Segment Start: The data

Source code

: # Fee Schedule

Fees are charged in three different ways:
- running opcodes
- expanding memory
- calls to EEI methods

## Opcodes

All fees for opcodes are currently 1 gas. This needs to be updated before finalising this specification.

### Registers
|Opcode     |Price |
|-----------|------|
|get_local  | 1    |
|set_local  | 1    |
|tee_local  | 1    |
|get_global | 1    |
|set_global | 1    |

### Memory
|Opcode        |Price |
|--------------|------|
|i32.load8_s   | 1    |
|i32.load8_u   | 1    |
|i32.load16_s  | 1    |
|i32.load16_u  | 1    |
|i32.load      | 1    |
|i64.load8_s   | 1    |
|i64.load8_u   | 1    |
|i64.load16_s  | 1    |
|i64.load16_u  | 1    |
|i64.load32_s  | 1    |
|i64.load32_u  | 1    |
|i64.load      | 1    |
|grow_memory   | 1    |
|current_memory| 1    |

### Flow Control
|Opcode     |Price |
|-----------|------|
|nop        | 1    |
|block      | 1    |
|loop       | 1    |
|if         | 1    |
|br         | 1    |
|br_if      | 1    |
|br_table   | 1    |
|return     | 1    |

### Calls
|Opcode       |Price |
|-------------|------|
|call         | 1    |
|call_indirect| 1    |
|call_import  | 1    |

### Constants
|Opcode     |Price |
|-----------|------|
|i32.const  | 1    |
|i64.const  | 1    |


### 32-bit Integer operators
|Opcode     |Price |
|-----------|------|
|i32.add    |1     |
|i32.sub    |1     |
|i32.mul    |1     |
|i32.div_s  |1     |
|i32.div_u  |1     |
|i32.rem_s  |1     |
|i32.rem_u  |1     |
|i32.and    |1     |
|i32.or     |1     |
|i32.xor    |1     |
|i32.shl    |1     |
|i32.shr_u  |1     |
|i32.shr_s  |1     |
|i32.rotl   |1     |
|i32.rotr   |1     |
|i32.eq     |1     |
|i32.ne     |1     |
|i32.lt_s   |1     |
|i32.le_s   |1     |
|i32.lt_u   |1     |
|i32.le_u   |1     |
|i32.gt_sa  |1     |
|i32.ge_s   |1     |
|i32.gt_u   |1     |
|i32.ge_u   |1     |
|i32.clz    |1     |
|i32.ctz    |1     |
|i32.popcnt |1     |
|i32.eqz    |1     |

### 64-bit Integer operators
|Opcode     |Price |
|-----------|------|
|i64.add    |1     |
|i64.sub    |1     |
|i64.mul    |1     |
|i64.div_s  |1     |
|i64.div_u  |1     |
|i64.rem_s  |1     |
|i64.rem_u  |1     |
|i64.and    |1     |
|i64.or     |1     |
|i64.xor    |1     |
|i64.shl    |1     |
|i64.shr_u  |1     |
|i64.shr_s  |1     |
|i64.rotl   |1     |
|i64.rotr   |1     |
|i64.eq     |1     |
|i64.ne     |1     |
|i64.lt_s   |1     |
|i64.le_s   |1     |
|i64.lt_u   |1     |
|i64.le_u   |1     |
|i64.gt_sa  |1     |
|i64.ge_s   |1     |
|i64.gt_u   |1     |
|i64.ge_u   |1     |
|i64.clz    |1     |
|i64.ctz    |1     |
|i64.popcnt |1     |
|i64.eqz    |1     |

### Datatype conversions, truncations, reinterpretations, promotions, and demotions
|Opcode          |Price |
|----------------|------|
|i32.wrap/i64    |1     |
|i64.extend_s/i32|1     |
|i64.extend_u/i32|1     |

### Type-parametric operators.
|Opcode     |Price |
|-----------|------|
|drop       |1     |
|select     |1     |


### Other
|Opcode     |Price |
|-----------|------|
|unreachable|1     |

Segment End: The data

Aim of the task: Exact copies of all the entries above should be returned.

Solution:
Source code

: # Fee Schedule

Fees are charged in three different ways:
- running opcodes
- expanding memory
- calls to EEI methods

## Opcodes

All fees for opcodes are currently 1 gas. This needs to be updated before finalising this specification.

### Registers
|Opcode     |Price |
|-----------|------|
|get_local  | 1    |
|set_local  | 1    |
|tee_local  | 1    |
|get_global | 1    |
|set_global | 1    |

### Memory
|Opcode        |Price |
|--------------|------|
|i32.load8_s   | 1    |
|i32.load8_u   | 1    |
|i32.load16_s  | 1    |
|i32.load16_u  | 1    |
|i32.load      | 1    |
|i64.load8_s   | 1    |
|i64.load8_u   | 1    |
|i64.load16_s  | 1    |
|i64.load16_u  | 1    |
|i64.load32_s  | 1    |
|i64.load32_u  | 1    |
|i64.load      | 1    |
|grow_memory   | 1    |
|current_memory| 1    |

### Flow Control
|Opcode     |Price |
|-----------|------|
|nop        | 1    |
|block      | 1    |
|loop       | 1    |
|if         | 1    |
|br         | 1    |
|br_if      | 1    |
|br_table   | 1    |
|return     | 1    |

### Calls
|Opcode       |Price |
|-------------|------|
|call         | 1    |
|call_indirect| 1    |
|call_import  | 1    |

### Constants
|Opcode     |Price |
|-----------|------|
|i32.const  | 1    |
|i64.const  | 1    |


### 32-bit Integer operators
|Opcode     |Price |
|-----------|------|
|i32.add    |1     |
|i32.sub    |1     |
|i32.mul    |1     |
|i32.div_s  |1     |
|i32.div_u  |1     |
|i32.rem_s  |1     |
|i32.rem_u  |1     |
|i32.and    |1     |
|i32.or     |1     |
|i32.xor    |1     |
|i32.shl    |1     |
|i32.shr_u  |1     |
|i32.shr_s  |1     |
|i32.rotl   |1     |
|i32.rotr   |1     |
|i32.eq     |1     |
|i32.ne     |1     |
|i32.lt_s   |1     |
|i32.le_s   |1     |
|i32.lt_u   |1     |
|i32.le_u   |1     |
|i32.gt_sa  |1     |
|i32.ge_s   |1     |
|i32.gt_u   |1     |
|i32.ge_u   |1     |
|i32.clz    |1     |
|i32.ctz    |1     |
|i32.popcnt |1     |
|i32.eqz    |1     |

### 64-bit Integer operators
|Opcode     |Price |
|-----------|------|
|i64.add    |1     |
|i64.sub    |1     |
|i64.mul    |1     |
|i64.div_s  |1     |
|i64.div_u  |1     |
|i64.rem_s  |1     |
|i64.rem_u  |1     |
|i64.and    |1     |
|i64.or     |1     |
|i64.xor    |1     |
|i64.shl    |1     |
|i64.shr_u  |1     |
|i64.shr_s  |1     |
|i64.rotl   |1     |
|i64.rotr   |1     |
|i64.eq     |1     |
|i64.ne     |1     |
|i64.lt_s   |1     |
|i64.le_s   |1     |
|i64.lt_u   |1     |
|i64.le_u   |1     |
|i64.gt_sa  |1     |
|i64.ge_s   |1     |
|i64.gt_u   |1     |
|i64.ge_u   |1     |
|i64.clz    |1     |
|i64.ctz    |1     |
|i64.popcnt |1     |
|i64.eqz    |1     |

### Datatype conversions, truncations, reinterpretations, promotions, and demotions
|Opcode          |Price |
|----------------|------|
|i32.wrap/i64    |1     |
|i64.extend_s/i32|1     |
|i64.extend_u/i32|1     |

### Type-parametric operators.
|Opcode     |Price |
|-----------|------|
|drop       |1     |
|select     |1     |


### Other
|Opcode     |Price |
|-----------|------|
|unreachable|1     |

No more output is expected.